Records for this task:
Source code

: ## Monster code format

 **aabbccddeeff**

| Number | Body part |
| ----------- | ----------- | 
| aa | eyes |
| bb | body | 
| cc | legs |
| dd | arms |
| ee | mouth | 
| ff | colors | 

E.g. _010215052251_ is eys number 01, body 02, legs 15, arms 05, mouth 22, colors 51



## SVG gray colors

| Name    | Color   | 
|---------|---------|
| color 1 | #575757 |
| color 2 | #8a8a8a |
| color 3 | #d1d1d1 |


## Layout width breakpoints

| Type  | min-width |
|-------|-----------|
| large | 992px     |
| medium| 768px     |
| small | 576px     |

To do:
For this exercise, set down the entire listing above exactly as given.

Output of the exercise:
Source code

: ## Monster code format

 **aabbccddeeff**

| Number | Body part |
| ----------- | ----------- | 
| aa | eyes |
| bb | body | 
| cc | legs |
| dd | arms |
| ee | mouth | 
| ff | colors | 

E.g. _010215052251_ is eys number 01, body 02, legs 15, arms 05, mouth 22, colors 51



## SVG gray colors

| Name    | Color   | 
|---------|---------|
| color 1 | #575757 |
| color 2 | #8a8a8a |
| color 3 | #d1d1d1 |


## Layout width breakpoints

| Type  | min-width |
|-------|-----------|
| large | 992px     |
| medium| 768px     |
| small | 576px     |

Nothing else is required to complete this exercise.